Monday, June 04, 2007

Changing the World One Man at a Time

I’ve been wrestling internally about which dating stories I am allowed to record publicly. Tonight, I want to err on the side of conservation. But there is one I can definitely share.

Some weeks back, I was checking the bike lockers at work near one of our buildings far from my own. A man about my age stood smoking and watching me as I checked each lock. After a short time, he approached me with small talk. I participated enthusiastically, hoping to convince him to start biking to work or at least find a carpool. We covered the basics: what I was doing, how he gets to works, how he could get to work, how long we’ve both worked there….
Him: Are you seeing anyone? Because you’re very attractive.
Me: Um… thank you… No, I’m not.
After a quick think, I opted for the truth.
Him: Would you like to go out sometime?
Me: Maybe.
H: My birthday is this weekend, and we’re going out in the city. Maybe you’d like to come? …I know that sounds strange asking you first thing to come to my birthday party….
M: I’m busy this weekend, but if you bike to work, maybe we could have lunch sometime.
I think I winked.
I told him to look me up on the intra-net, and get in touch. I said I would send him his ideal bike route to the office.

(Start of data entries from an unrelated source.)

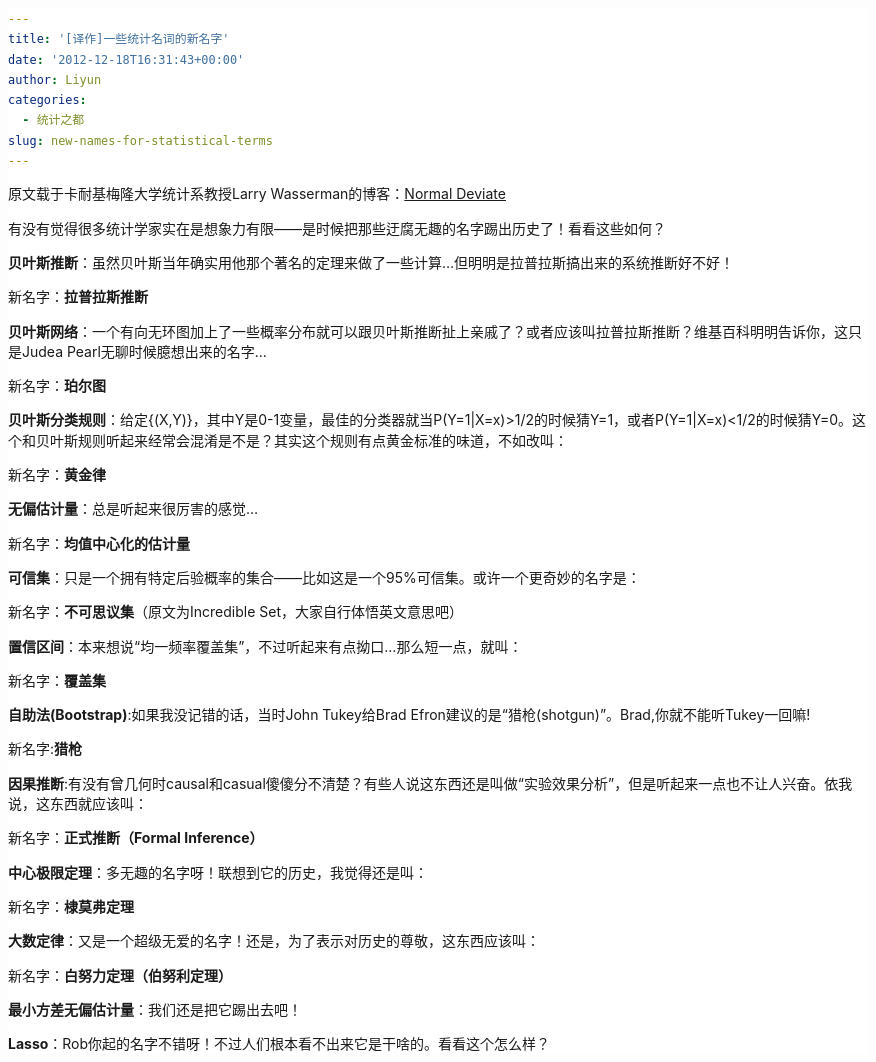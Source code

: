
 ```yaml
---
title: '[译作]一些统计名词的新名字'
date: '2012-12-18T16:31:43+00:00'
author: Liyun
categories:
  - 统计之都
slug: new-names-for-statistical-terms
---
```


原文载于卡耐基梅隆大学统计系教授Larry Wasserman的博客：<a href="http://normaldeviate.wordpress.com/2012/12/16/new-names-for-statistical-methods/" target="_blank">Normal Deviate</a>

有没有觉得很多统计学家实在是想象力有限——是时候把那些迂腐无趣的名字踢出历史了！看看这些如何？

**贝叶斯推断**：虽然贝叶斯当年确实用他那个著名的定理来做了一些计算&#8230;但明明是拉普拉斯搞出来的系统推断好不好！
  
新名字：**拉普拉斯推断**

**贝叶斯网络**：一个有向无环图加上了一些概率分布就可以跟贝叶斯推断扯上亲戚了？或者应该叫拉普拉斯推断？维基百科明明告诉你，这只是Judea Pearl无聊时候臆想出来的名字&#8230;
  
新名字：**珀尔图**

**贝叶斯分类规则**：给定{(X,Y)}，其中Y是0-1变量，最佳的分类器就当P(Y=1|X=x)>1/2的时候猜Y=1，或者P(Y=1|X=x)<1/2的时候猜Y=0。这个和贝叶斯规则听起来经常会混淆是不是？其实这个规则有点黄金标准的味道，不如改叫：
  
新名字：**黄金律**

**无偏估计量**：总是听起来很厉害的感觉&#8230;
  
新名字：**均值中心化的估计量**

**可信集**：只是一个拥有特定后验概率的集合——比如这是一个95%可信集。或许一个更奇妙的名字是：
  
新名字：**不可思议集**（原文为Incredible Set，大家自行体悟英文意思吧）

**置信区间**：本来想说“均一频率覆盖集”，不过听起来有点拗口&#8230;那么短一点，就叫：
  
新名字：**覆盖集**

**自助法(Bootstrap)**:如果我没记错的话，当时John Tukey给Brad Efron建议的是“猎枪(shotgun)”。Brad,你就不能听Tukey一回嘛!
  
新名字:**猎枪**

**因果推断**:有没有曾几何时causal和casual傻傻分不清楚？有些人说这东西还是叫做“实验效果分析”，但是听起来一点也不让人兴奋。依我说，这东西就应该叫：
  
新名字：**正式推断（Formal Inference）**
  



  
**中心极限定理**：多无趣的名字呀！联想到它的历史，我觉得还是叫：
  
新名字：**棣莫弗定理**

**大数定律**：又是一个超级无爱的名字！还是，为了表示对历史的尊敬，这东西应该叫：
  
新名字：**白努力定理（伯努利定理）**

**最小方差无偏估计量**：我们还是把它踢出去吧！

**Lasso**：Rob你起的名字不错呀！不过人们根本看不出来它是干啥的。看看这个怎么样？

He emailed me the next day and apologized for being so forward and reiterated why. I didn’t really want to encourage him. I mean, he smokes, drives, and has a job that doesn’t excite me. None of those are really deal-breakers themselves but combined…. I sent him his bike route plan through inter-office mail so as to avoid encouraging communication. He emailed me again to thank me. I emailed him at some point to ask a work-related question, and I included pleasantries. I told him I was too busy for lunch. I implied that I would find time when he started biking to work. I’m changing the world one man at a time.

Another week or so goes by, and I have a bad weekend. I consider the ways that I can boost my ego. Don’t look down on me, you know you do it too. He also managed to say something interesting in one of his messages. I sent him a chatty reply. We corresponded a little and even participated in the same in-person conversation once. I began to feel better about myself. But he still hasn’t biked to work. Finally, we make a plan for lunch including my encouragement that he bike that day.

The designated time and place rolls around, and I wait. And wait. I go back to my desk to check my email and voicemail in case he’s sent either. Nothing. I wait a little more, and then I eat without him. On the way home, I check my personal mobile phone for the first time. He’d left a message on it saying that he was fired the previous day… something to do with driving the van…. He called again on Friday night and left a message with invitations for the weekend. I haven’t called him back.

Now, I was never interested in this guy. And him having been fired… well, I guess the bottom line is that it’s no longer my job to get him to bike to work.

8 comments:

Kristin Tieche said...

dude, go for it!!!! you got nothing to lose! you only have fun to gain!

Eastcoastdweller said...

You've got a lot of men left to change in the world! Best of luck!

Mom said...

KT, You're hilarious. I have way too many friends I adore (yourself included) to waste any time on guys who don't interest me. "To thine own self be true, and it follows as the night the day, thou canst then be false to any man."

Tyler said...

I didn't ride my bike to work this week, I think I'm going to need a lunch for encouragement.

Kristin Tieche said...

to me it sounds like you're just interested enough. and single! could be fun!

Mom said...

well, I'll tell you. I was real borderline until he got fired. That tipped the scale the other way.

Eastcoastdweller said...

Good guys get fired too,you know.

Kristin Tieche said...

I got fired, and you LOVE me! (I hope.)